美しく、速い 傑作マシン│イタリアが生んだ伝説のラリーカー「037」誕生秘話

Photography:Max Serra

ランチア037は世界ラリー選手権で優勝した最後の後輪駆動モデルだ。ここで紹介するのはその開発に用いられたオリジナルカーで、開発者本人によってレストアされた1台である。

"037"はイタリア語読みでゼロトレンタセッテ、つまりひとつの単語である。これが車の名前で、そのブランドだけでなく当時のラリー界まで象徴する言葉であることは、いまさらいうまでもない。エンジンパワーが二輪だけに伝えられるランチア・ラリー037は、世界ラリー選手権で優勝した最後の後輪駆動モデルであり、伝統的な後輪駆動の"ダビデ"が、四輪駆動のゴリアーテに放った最後の一撃である。
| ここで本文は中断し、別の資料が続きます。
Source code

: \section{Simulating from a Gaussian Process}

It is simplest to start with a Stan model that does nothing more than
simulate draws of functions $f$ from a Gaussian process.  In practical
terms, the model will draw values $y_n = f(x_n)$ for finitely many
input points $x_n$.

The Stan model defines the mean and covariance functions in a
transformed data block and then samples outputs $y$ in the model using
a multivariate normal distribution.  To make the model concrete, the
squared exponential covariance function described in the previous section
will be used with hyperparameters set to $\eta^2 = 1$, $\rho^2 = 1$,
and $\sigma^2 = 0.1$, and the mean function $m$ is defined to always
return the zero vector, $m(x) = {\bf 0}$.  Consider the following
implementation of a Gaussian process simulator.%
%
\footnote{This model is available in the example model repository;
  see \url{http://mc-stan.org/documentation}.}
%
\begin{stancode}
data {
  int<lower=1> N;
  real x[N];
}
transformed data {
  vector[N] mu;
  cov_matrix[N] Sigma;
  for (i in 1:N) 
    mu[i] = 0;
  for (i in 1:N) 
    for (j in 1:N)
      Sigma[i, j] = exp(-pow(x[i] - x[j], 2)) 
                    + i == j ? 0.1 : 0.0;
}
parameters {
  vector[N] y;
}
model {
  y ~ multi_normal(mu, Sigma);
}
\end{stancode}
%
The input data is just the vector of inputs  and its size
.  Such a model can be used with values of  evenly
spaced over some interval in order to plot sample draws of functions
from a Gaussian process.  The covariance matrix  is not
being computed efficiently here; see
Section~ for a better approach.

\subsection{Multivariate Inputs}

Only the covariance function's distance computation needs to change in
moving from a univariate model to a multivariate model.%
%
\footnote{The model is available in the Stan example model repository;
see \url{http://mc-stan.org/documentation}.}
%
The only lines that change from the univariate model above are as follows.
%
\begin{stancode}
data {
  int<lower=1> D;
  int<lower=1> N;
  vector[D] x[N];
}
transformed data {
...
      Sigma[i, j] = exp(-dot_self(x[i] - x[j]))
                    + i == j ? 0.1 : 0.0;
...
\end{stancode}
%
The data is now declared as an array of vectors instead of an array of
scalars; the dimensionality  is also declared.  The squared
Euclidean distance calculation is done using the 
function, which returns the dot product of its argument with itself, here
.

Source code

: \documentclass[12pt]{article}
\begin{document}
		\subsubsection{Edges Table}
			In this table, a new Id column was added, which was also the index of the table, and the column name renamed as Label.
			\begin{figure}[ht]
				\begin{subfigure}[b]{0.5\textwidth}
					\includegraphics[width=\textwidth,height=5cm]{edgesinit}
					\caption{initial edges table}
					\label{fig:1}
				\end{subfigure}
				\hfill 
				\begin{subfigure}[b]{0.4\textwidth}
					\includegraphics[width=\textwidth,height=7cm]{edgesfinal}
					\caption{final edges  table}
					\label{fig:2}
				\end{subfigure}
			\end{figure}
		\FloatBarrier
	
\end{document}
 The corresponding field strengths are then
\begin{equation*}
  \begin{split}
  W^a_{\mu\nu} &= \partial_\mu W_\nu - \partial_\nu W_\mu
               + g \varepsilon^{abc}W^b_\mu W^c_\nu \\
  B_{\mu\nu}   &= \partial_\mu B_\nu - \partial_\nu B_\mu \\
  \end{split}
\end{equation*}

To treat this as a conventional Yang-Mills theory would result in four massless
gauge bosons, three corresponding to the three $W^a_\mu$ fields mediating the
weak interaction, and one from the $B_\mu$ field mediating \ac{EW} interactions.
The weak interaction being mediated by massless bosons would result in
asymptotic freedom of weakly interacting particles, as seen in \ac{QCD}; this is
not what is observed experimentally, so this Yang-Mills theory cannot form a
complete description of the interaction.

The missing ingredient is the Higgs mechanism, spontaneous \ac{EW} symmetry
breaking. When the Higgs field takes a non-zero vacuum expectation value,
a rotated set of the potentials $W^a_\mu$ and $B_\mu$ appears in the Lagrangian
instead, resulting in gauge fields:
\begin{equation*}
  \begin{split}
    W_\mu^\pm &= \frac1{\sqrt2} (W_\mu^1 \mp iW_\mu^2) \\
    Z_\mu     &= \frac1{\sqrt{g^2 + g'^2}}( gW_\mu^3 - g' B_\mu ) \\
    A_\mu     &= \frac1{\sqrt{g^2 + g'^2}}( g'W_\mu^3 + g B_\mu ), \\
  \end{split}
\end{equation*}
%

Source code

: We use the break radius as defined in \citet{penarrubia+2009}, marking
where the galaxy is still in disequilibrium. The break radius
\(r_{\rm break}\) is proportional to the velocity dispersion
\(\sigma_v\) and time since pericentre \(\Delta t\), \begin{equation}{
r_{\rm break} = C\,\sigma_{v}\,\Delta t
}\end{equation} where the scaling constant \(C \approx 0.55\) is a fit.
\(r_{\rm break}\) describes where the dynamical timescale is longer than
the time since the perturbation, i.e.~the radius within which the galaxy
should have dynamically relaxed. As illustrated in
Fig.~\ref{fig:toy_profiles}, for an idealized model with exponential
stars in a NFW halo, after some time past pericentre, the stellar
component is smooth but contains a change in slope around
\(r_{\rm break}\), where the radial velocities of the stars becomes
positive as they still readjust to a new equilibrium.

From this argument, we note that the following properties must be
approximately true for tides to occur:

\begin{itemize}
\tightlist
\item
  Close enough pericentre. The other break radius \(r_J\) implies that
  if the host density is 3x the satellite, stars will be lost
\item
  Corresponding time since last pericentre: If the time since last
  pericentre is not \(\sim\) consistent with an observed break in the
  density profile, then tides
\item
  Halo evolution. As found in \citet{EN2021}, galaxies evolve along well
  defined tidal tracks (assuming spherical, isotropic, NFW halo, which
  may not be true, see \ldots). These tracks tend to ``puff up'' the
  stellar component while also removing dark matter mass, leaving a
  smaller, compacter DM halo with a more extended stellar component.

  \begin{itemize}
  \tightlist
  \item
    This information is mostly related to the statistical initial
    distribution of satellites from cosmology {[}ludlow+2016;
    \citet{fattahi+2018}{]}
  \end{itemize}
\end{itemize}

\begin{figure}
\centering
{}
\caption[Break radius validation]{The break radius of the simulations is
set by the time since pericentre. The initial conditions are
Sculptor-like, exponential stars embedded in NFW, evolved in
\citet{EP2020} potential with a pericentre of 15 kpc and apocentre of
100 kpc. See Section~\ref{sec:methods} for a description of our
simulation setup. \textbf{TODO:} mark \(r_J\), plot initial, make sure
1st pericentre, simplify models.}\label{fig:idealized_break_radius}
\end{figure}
そして、当時のラリードライバーは誰もがこの情熱的なモデルに恋をした。その慈悲深さゆえに、ジョルジォ・ピアンタは037のことをマンマ(イタリア語で「お母さん」の意味)と呼んだ。しかも037は美しく、速く、信頼性も優れていて、グループB時代でもっとも特徴的かつもっとも有名なラリーカーとなった。エンスージャストであれば037というだけで通じる。エルヴィスといえば誰もがプレスリーを思い浮かべるのと同じことだ。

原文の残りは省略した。